▸ **ASSIGNED TASK**
The entries must be restated exactly as written.

Saved data entries:
^^^^^^^^^^^^^^^^
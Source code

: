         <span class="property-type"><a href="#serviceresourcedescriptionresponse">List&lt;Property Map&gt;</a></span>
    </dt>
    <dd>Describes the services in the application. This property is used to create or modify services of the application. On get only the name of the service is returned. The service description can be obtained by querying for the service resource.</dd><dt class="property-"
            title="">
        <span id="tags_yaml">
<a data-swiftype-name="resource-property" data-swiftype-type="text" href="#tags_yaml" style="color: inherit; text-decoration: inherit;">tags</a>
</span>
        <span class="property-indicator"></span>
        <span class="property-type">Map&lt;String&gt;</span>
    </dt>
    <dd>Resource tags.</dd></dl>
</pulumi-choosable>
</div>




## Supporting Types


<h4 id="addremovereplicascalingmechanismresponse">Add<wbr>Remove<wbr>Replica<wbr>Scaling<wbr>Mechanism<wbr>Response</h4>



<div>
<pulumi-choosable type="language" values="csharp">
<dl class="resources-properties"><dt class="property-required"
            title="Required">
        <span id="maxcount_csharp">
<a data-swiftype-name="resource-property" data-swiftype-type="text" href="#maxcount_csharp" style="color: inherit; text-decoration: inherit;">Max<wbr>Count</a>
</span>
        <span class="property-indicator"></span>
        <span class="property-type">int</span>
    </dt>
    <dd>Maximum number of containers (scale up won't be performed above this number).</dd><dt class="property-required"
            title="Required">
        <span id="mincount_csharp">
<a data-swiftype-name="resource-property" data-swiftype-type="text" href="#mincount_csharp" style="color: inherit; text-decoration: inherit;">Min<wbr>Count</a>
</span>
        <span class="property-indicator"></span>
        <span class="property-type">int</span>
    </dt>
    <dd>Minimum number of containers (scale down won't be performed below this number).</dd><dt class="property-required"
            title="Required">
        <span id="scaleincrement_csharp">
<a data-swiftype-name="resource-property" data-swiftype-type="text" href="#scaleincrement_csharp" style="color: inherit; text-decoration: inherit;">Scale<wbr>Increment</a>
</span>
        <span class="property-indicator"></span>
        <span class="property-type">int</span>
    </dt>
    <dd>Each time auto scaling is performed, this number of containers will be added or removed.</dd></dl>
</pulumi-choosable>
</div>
^^^^^^^^^^^^^^^^
▸ **RESPONSE**
Source code

:         <span class="property-type"><a href="#serviceresourcedescriptionresponse">List&lt;Property Map&gt;</a></span>
    </dt>
    <dd>Describes the services in the application. This property is used to create or modify services of the application. On get only the name of the service is returned. The service description can be obtained by querying for the service resource.</dd><dt class="property-"
            title="">
        <span id="tags_yaml">
<a data-swiftype-name="resource-property" data-swiftype-type="text" href="#tags_yaml" style="color: inherit; text-decoration: inherit;">tags</a>
</span>
        <span class="property-indicator"></span>
        <span class="property-type">Map&lt;String&gt;</span>
    </dt>
    <dd>Resource tags.</dd></dl>
</pulumi-choosable>
</div>




## Supporting Types


<h4 id="addremovereplicascalingmechanismresponse">Add<wbr>Remove<wbr>Replica<wbr>Scaling<wbr>Mechanism<wbr>Response</h4>



<div>
<pulumi-choosable type="language" values="csharp">
<dl class="resources-properties"><dt class="property-required"
            title="Required">
        <span id="maxcount_csharp">
<a data-swiftype-name="resource-property" data-swiftype-type="text" href="#maxcount_csharp" style="color: inherit; text-decoration: inherit;">Max<wbr>Count</a>
</span>
        <span class="property-indicator"></span>
        <span class="property-type">int</span>
    </dt>
    <dd>Maximum number of containers (scale up won't be performed above this number).</dd><dt class="property-required"
            title="Required">
        <span id="mincount_csharp">
<a data-swiftype-name="resource-property" data-swiftype-type="text" href="#mincount_csharp" style="color: inherit; text-decoration: inherit;">Min<wbr>Count</a>
</span>
        <span class="property-indicator"></span>
        <span class="property-type">int</span>
    </dt>
    <dd>Minimum number of containers (scale down won't be performed below this number).</dd><dt class="property-required"
            title="Required">
        <span id="scaleincrement_csharp">
<a data-swiftype-name="resource-property" data-swiftype-type="text" href="#scaleincrement_csharp" style="color: inherit; text-decoration: inherit;">Scale<wbr>Increment</a>
</span>
        <span class="property-indicator"></span>
        <span class="property-type">int</span>
    </dt>
    <dd>Each time auto scaling is performed, this number of containers will be added or removed.</dd></dl>
</pulumi-choosable>
</div>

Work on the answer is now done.